MATERIAL SHOWN section start
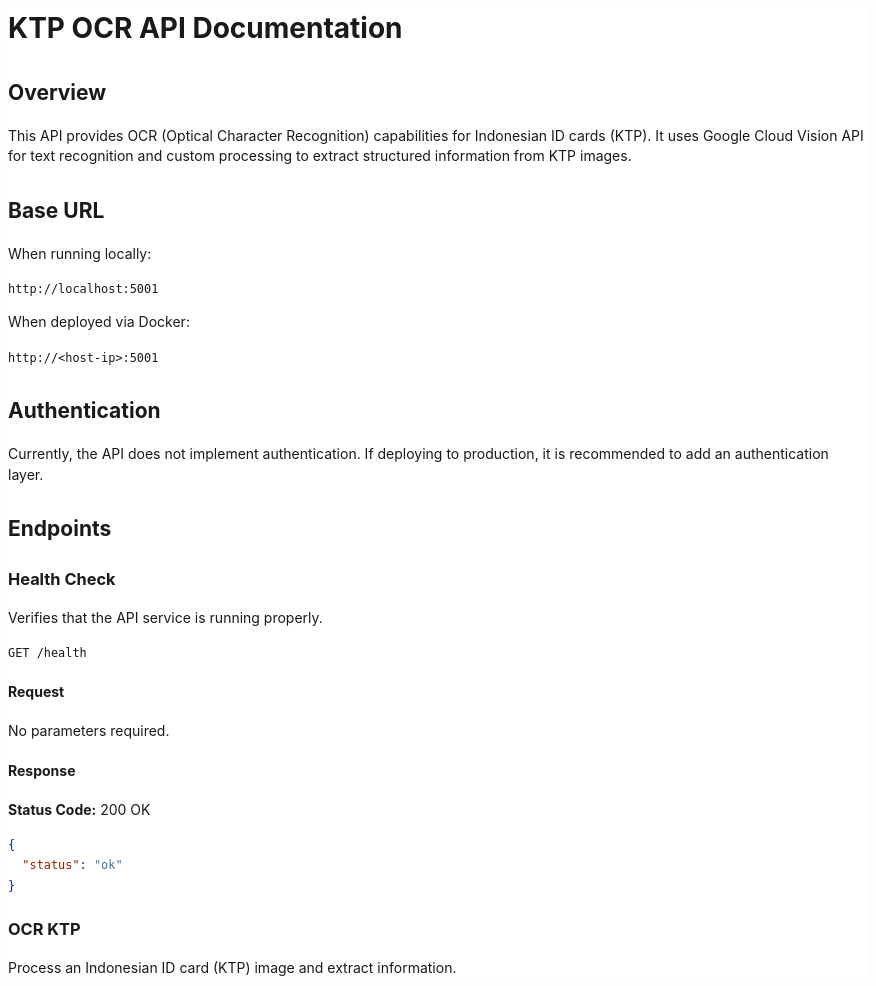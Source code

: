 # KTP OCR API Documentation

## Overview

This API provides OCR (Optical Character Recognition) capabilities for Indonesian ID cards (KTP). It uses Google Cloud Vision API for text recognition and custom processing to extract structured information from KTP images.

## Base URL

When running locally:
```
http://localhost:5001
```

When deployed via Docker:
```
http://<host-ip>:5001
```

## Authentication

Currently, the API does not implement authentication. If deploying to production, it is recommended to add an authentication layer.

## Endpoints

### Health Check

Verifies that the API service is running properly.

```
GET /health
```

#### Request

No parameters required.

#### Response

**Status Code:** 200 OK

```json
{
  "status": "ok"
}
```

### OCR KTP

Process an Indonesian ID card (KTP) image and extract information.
MATERIAL SHOWN section end
MATERIAL SHOWN section start
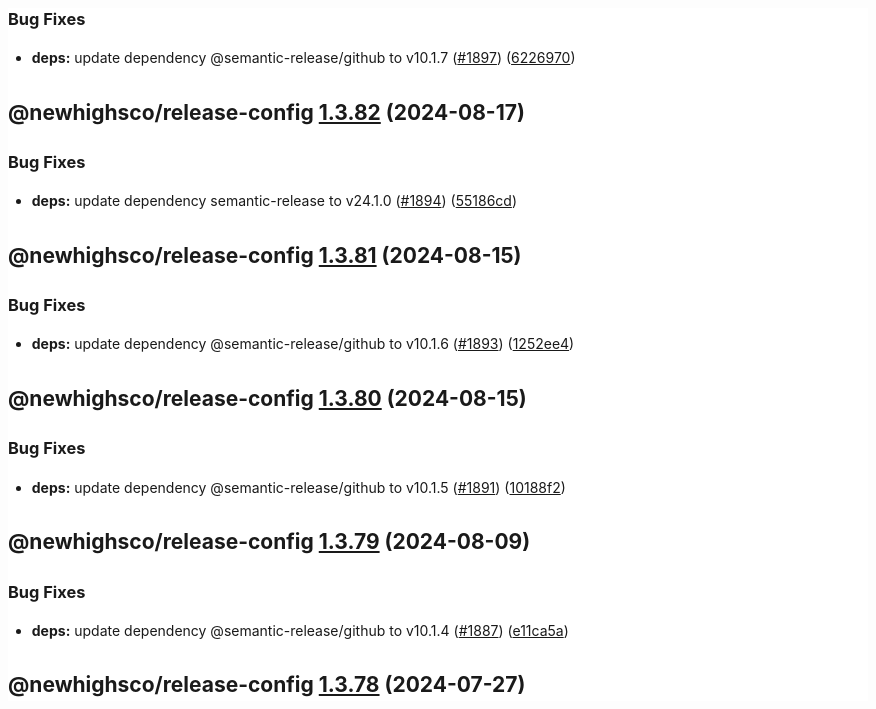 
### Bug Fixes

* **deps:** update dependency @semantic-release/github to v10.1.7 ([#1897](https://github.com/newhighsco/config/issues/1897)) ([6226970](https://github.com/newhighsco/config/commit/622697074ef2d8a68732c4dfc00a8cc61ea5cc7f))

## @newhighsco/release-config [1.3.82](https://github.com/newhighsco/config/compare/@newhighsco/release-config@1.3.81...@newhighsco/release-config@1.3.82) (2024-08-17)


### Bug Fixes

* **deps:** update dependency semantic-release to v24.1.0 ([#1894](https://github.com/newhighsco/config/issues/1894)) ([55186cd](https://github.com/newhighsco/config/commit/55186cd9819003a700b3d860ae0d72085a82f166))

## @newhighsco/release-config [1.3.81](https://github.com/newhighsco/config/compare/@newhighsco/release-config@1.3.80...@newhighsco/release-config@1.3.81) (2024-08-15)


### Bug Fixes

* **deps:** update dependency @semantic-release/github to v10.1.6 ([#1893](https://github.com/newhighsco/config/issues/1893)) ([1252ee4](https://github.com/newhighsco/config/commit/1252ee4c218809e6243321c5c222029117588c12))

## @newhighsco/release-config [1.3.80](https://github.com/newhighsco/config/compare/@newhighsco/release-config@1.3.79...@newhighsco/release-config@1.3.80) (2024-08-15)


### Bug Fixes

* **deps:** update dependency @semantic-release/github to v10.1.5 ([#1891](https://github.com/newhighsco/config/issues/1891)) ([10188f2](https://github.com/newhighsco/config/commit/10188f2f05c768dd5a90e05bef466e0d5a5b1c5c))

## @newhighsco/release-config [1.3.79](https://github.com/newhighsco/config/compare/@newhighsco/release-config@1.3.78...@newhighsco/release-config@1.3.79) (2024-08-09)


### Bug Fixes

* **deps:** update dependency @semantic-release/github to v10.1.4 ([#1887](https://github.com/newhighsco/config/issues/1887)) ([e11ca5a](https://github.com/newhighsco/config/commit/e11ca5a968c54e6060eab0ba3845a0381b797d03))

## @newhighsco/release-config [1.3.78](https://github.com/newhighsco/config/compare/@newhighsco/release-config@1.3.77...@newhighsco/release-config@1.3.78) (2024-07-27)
MATERIAL SHOWN section end
MATERIAL SHOWN section start
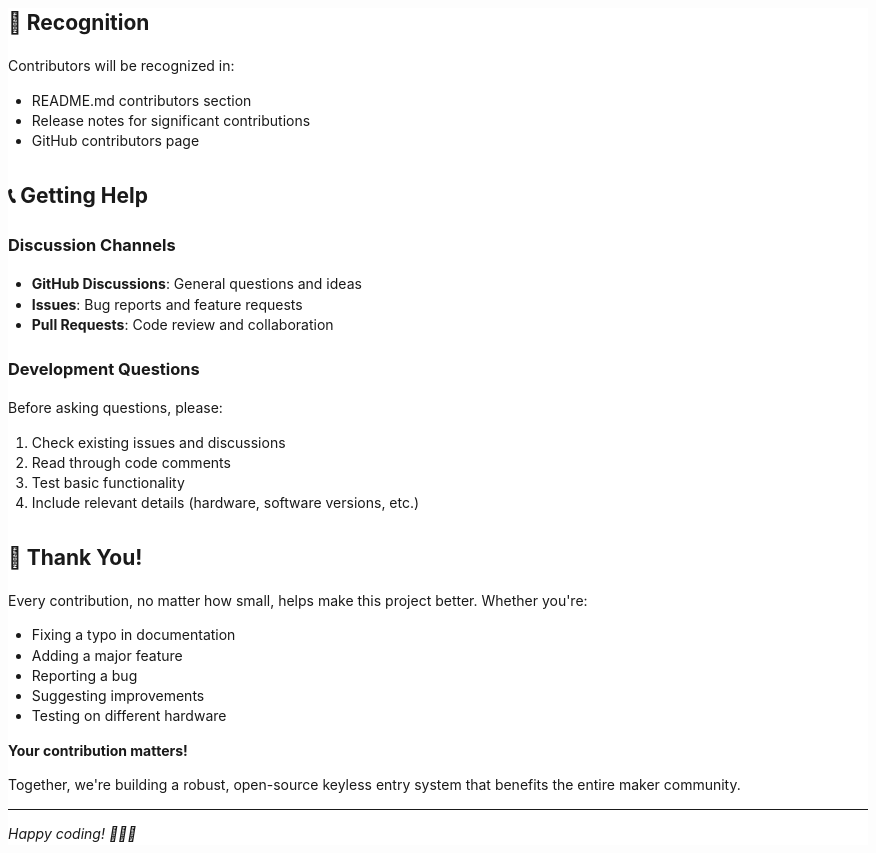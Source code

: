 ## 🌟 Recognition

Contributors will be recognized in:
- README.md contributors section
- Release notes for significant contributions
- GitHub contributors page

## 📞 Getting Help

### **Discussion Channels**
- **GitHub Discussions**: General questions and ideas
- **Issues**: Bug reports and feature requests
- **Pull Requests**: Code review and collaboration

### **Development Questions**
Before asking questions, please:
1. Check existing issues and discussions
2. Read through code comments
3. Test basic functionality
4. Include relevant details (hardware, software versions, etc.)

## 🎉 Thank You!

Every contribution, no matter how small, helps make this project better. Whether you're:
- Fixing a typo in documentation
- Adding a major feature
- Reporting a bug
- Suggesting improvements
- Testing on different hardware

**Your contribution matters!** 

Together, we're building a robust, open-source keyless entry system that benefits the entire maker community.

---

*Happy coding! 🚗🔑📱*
MATERIAL SHOWN section end
DESCRIPTION OF THE TASK - From the line holding "No parameters required." to the line holding "Process an Indonesian", inclusive, restate each line above exactly as written.

OUTPUT FOR THIS TASK -
No parameters required.

#### Response

**Status Code:** 200 OK

```json
{
  "status": "ok"
}
```

### OCR KTP

Process an Indonesian ID card (KTP) image and extract information.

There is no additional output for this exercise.